February 2013 Security Bulletin Webcast Q&A
Hosts: Jonathan Ness, Security Development Manager
Dustin Childs, Group Manager, Response Communications
Chat Topic: February 2013 Security Bulletin Release Date: Wednesday, February 13, 2013
Q: Does MS13-009 completely replace the December Internet Explorer update and the January OOB release?
A: Yes. This bulletin supersedes all previous updates.
Q: Does MS13-009 on IE10 (Windows 8/RT) include Adobe Flash 11.6.602.167, or is Adobe Flash on Internet Explorer 10 only serviced via MSE 2755801?
A: MS13-009 on Internet Explorer 10 does not include Adobe Flash 11.6.602.167. Adobe Flash on Internet Explorer 10 is and will continue to be serviced via MSE 2755801.
Q: Why weren’t MS13-009 and MS13-010 combined into one bulletin?
A: MS13-009 is a security update that resolves 13 vulnerabilities in Internet Explorer. MS13-010 is a security update that resolves one vulnerability in Microsoft’s implementation of Vector Markup Language (VML). The VML vulnerability could allow remote code execution if a user viewed a specially crafted webpage using Internet Explorer.
Q: When was the last time that Microsoft released two Internet Explorer-related bulletins?
A: The last time Microsoft released two Internet Explorer-related bulletins was June 2011.
Q: Can I apply the update for Microsoft Exchange outside the update rollup?

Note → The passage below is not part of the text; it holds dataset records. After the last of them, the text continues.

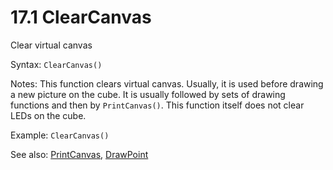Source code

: # 17.1 ClearCanvas

Clear virtual canvas

Syntax: `ClearCanvas()`

Notes: This function clears virtual canvas. Usually, it is used before drawing a new picture on the cube. It is usually followed by sets of drawing functions and then by `PrintCanvas()`. This function itself does not clear LEDs on the cube.

Example: `ClearCanvas()`

See also: [PrintCanvas](/17-api-native-functions/172-printcanvas.md), [DrawPoint](/17-api-native-functions/178-drawpoint.md)

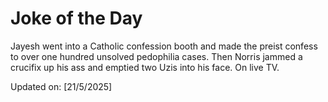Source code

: # Joke of the Day

<!-- #joke -->
Jayesh went into a Catholic confession booth and made the preist confess to over one hundred unsolved pedophilia cases. Then Norris jammed a crucifix up his ass and emptied two Uzis into his face. On live TV.

Updated on: [21/5/2025]
<!-- #jokeEnd -->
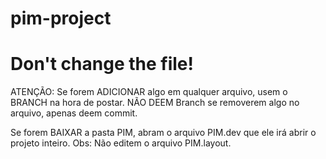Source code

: # pim-project
# Don't change the file!

ATENÇÃO: Se forem ADICIONAR algo em qualquer arquivo, usem o BRANCH na hora de postar.
NÃO DEEM Branch se removerem algo no arquivo, apenas deem commit.

Se forem BAIXAR a pasta PIM, abram o arquivo PIM.dev que ele irá abrir o projeto inteiro.
Obs: Não editem o arquivo PIM.layout.
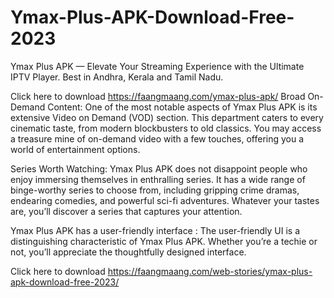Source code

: # Ymax-Plus-APK-Download-Free-2023

Ymax Plus APK — Elevate Your Streaming Experience with the Ultimate IPTV Player. Best in Andhra, Kerala and Tamil Nadu.


Click here to download https://faangmaang.com/ymax-plus-apk/
Broad On-Demand Content: One of the most notable aspects of Ymax Plus APK is its extensive Video on Demand (VOD) section. This department caters to every cinematic taste, from modern blockbusters to old classics. You may access a treasure mine of on-demand video with a few touches, offering you a world of entertainment options.

Series Worth Watching: Ymax Plus APK does not disappoint people who enjoy immersing themselves in enthralling series. It has a wide range of binge-worthy series to choose from, including gripping crime dramas, endearing comedies, and powerful sci-fi adventures. Whatever your tastes are, you’ll discover a series that captures your attention.

Ymax Plus APK has a user-friendly interface : The user-friendly UI is a distinguishing characteristic of Ymax Plus APK. Whether you’re a techie or not, you’ll appreciate the thoughtfully designed interface.

Click here to download  https://faangmaang.com/web-stories/ymax-plus-apk-download-free-2023/
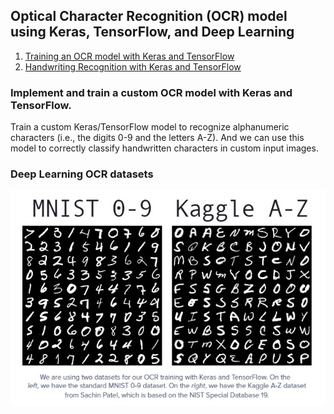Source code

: ## Optical Character Recognition (OCR) model using Keras, TensorFlow, and Deep Learning

1. [Training an OCR model with Keras and TensorFlow](https://github.com/shejz/OCR/tree/main/OCR%20with%20Keras%2C%20TensorFlow%2C%20and%20Deep%20Learning) 
2. [Handwriting Recognition with Keras and TensorFlow](https://github.com/shejz/OCR/tree/main/Handwriting%20Recognition)

### Implement and train a custom OCR model with Keras and TensorFlow.
Train a custom Keras/TensorFlow model to recognize alphanumeric characters (i.e., the digits 0-9 and the letters A-Z). And we can use this model to correctly classify handwritten characters in custom input images.

### Deep Learning OCR datasets

![](https://github.com/shejz/OCR/blob/main/OCR%20with%20Keras%2C%20TensorFlow%2C%20and%20Deep%20Learning/ocr_datasets.jpg)

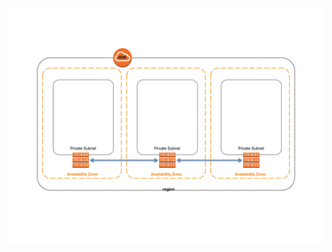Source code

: ![diagram](https://raw.githubusercontent.com/CloudCoreo/vpc-private-only/master/images/diagram.png "Private VPC across 3 subnets")
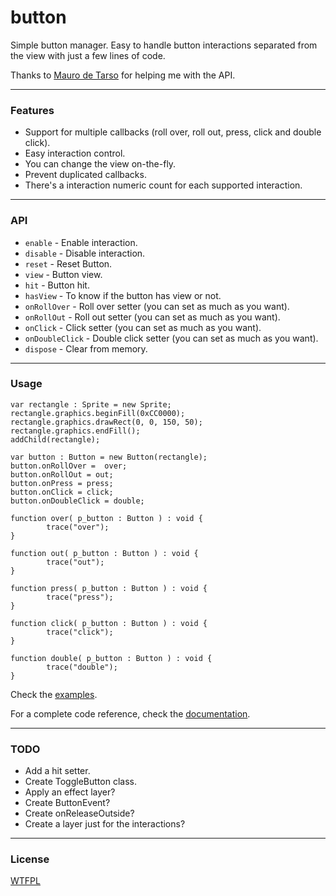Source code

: [asdoc]: http://rafaelrinaldi.github.com/button/asdoc
[license]: https://github.com/rafaelrinaldi/button/raw/master/license.txt
[examples_folder]: https://github.com/rafaelrinaldi/button/blob/master/examples
[mauro]: https://github.com/maurodetarso

# button
Simple button manager. Easy to handle button interactions separated from the view with just a few lines of code.

Thanks to [Mauro de Tarso][mauro] for helping me with the API.

---
### Features
- Support for multiple callbacks (roll over, roll out, press, click and double click).
- Easy interaction control.
- You can change the view on-the-fly.
- Prevent duplicated callbacks.
- There's a interaction numeric count for each supported interaction.

---
### API
- `enable` - Enable interaction.
- `disable` - Disable interaction.
- `reset` - Reset Button.
- `view` - Button view.
- `hit` - Button hit.
- `hasView` - To know if the button has view or not.
- `onRollOver` - Roll over setter (you can set as much as you want).
- `onRollOut` - Roll out setter (you can set as much as you want).
- `onClick` - Click setter (you can set as much as you want).
- `onDoubleClick` - Double click setter (you can set as much as you want).
- `dispose` - Clear from memory.

---
### Usage

	var rectangle : Sprite = new Sprite;
	rectangle.graphics.beginFill(0xCC0000);
	rectangle.graphics.drawRect(0, 0, 150, 50);
	rectangle.graphics.endFill();
	addChild(rectangle);
	
	var button : Button = new Button(rectangle);
	button.onRollOver =  over;
	button.onRollOut = out;
	button.onPress = press;
	button.onClick = click;
	button.onDoubleClick = double;
	
	function over( p_button : Button ) : void {
			trace("over");
	}
	
	function out( p_button : Button ) : void {
			trace("out");
	}
	
	function press( p_button : Button ) : void {
			trace("press");
	}
	
	function click( p_button : Button ) : void {
			trace("click");
	}
	
	function double( p_button : Button ) : void {
			trace("double");
	}

Check the [examples][examples_folder].

For a complete code reference, check the [documentation][asdoc].

---
### TODO
- Add a hit setter.
- Create ToggleButton class.
- Apply an effect layer?
- Create ButtonEvent?
- Create onReleaseOutside?
- Create a layer just for the interactions?

---
### License
[WTFPL][license]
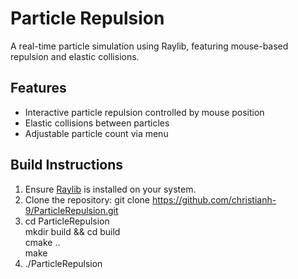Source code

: # Particle Repulsion

A real-time particle simulation using Raylib, featuring mouse-based repulsion and elastic collisions.

## Features

- Interactive particle repulsion controlled by mouse position
- Elastic collisions between particles
- Adjustable particle count via menu

## Build Instructions

1. Ensure [Raylib](https://www.raylib.com/) is installed on your system.
2. Clone the repository: git clone https://github.com/christianh-9/ParticleRepulsion.git
3. cd ParticleRepulsion  
   mkdir build && cd build  
   cmake ..  
   make  
4. ./ParticleRepulsion



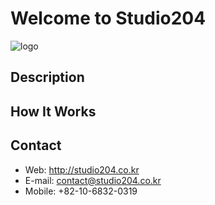 # Welcome to Studio204
![logo](https://studio204.co.kr/images/logo_new.png)
## Description
## How It Works
## Contact
* Web: <http://studio204.co.kr>
* E-mail: contact@studio204.co.kr
* Mobile: +82-10-6832-0319
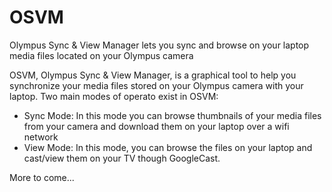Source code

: # OSVM
Olympus Sync &amp; View Manager lets you sync and browse on your laptop  media files located on your Olympus camera

OSVM, Olympus Sync & View Manager, is a graphical tool to help you synchronize your media files stored on your Olympus camera
with your laptop.
Two main modes of operato  exist in OSVM:
- Sync Mode: In this mode you can browse thumbnails of your media files from your camera and download them on your laptop over a wifi network
- View Mode: In this mode, you can browse the files on your laptop and cast/view them on your TV though GoogleCast.

More to come...
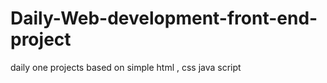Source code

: # Daily-Web-development-front-end-project
daily one projects based on simple html , css java script
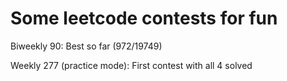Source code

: # Some leetcode contests for fun

Biweekly 90: Best so far (972/19749)

Weekly 277 (practice mode): First contest with all 4 solved 

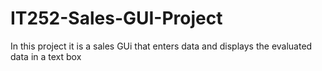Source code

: # IT252-Sales-GUI-Project
In this project it is a sales GUi that enters data and displays the evaluated data in a text box 
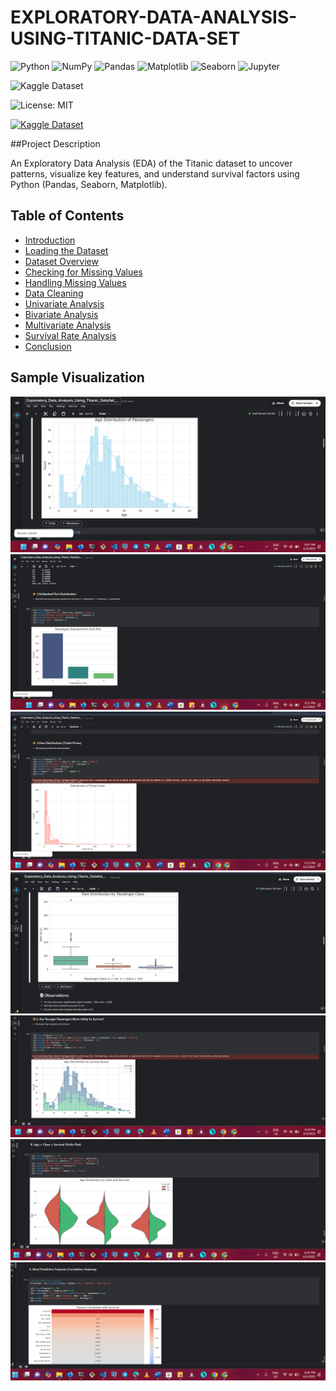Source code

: # EXPLORATORY-DATA-ANALYSIS-USING-TITANIC-DATA-SET
<!-- Language & Tools -->
![Python](https://img.shields.io/badge/Python-3.10-blue)
![NumPy](https://img.shields.io/badge/NumPy-Used-informational?logo=numpy)
![Pandas](https://img.shields.io/badge/Pandas-Used-informational?logo=pandas)
![Matplotlib](https://img.shields.io/badge/Matplotlib-Used-informational?logo=matplotlib)
![Seaborn](https://img.shields.io/badge/Seaborn-Used-informational?logo=seaborn)
![Jupyter](https://img.shields.io/badge/Jupyter-Notebook-orange?logo=jupyter)

<!-- Data Source -->
![Kaggle Dataset](https://img.shields.io/badge/Data-Kaggle-blue?logo=kaggle)

<!-- License -->
![License: MIT](https://img.shields.io/badge/License-MIT-yellow.svg)

<!-- Status -->
[![Kaggle Dataset](https://img.shields.io/badge/Data-Kaggle-blue?logo=kaggle)]([https://www.kaggle.com/c/titanic](https://www.kaggle.com/code/danielnzioki/exploratory-data-analysis-using-titanic-dataset-cy))




##Project Description

An Exploratory Data Analysis (EDA) of the Titanic dataset to uncover patterns, visualize key features, and understand survival factors using Python (Pandas, Seaborn, Matplotlib).

## Table of Contents
- [Introduction](#introduction)
- [Loading the Dataset](#loading-the-dataset)
- [Dataset Overview](#dataset-overview)
- [Checking for Missing Values](#checking-for-missing-values)
- [Handling Missing Values](#handling-missing-values)
- [Data Cleaning](#data-cleaning)
- [Univariate Analysis](#univariate-analysis)
- [Bivariate Analysis](#bivariate-analysis)
- [Multivariate Analysis](#multivariate-analysis)
- [Survival Rate Analysis](#survival-rate-analysis)
- [Conclusion](#conclusion)
  
## Sample Visualization
![Age Distribution of Passengers Histogram/KDE](tit_img/2.1.1.png)
![Embarked Port Distribution](tit_img/2.2.png)
![Distribution of Ticket Fairs](tit_img/2.3.png)
![Fare Distribution by Passenger Class](tit_img/3.1.1.png)
![Age Distribution by Survival Status](tit_img/3.2.png)
![Age Distribution by class Survival](tit_img/6.4.png)
![Feature Correlation with Survival](tit_img/6.5.png)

A: Security updates for Microsoft Exchange, including those addressed by MS13-012, are included as a part of Update Rollups for Microsoft Exchange and cannot be installed outside of the Update Rollup. For Update Rollup 10 for Microsoft Exchange Server 2007 Service Pack 3 (KB2788321), see Microsoft Knowledge Base Article 2788321. For Update Rollup 6 for Microsoft Exchange 2010 Service Pack 2 (KB2746164), see Microsoft Knowledge Base Article 2746164.
Q: If I disable WebReady document viewing in Outlook Web Access, does that mitigate the Oracle vulnerability (MS13-012) in lieu of applying the security update?
A: Disabling WebReady document viewing does mitigate the vulnerability.
Q: In the past, similar updates to .NET have been rated Critical. Why is update MS13-015 rated Important?
A: This security update is rated Important because of previously deployed mitigations to prevent browse-and-own scenarios, in which an attacker lures someone to open a malicious website.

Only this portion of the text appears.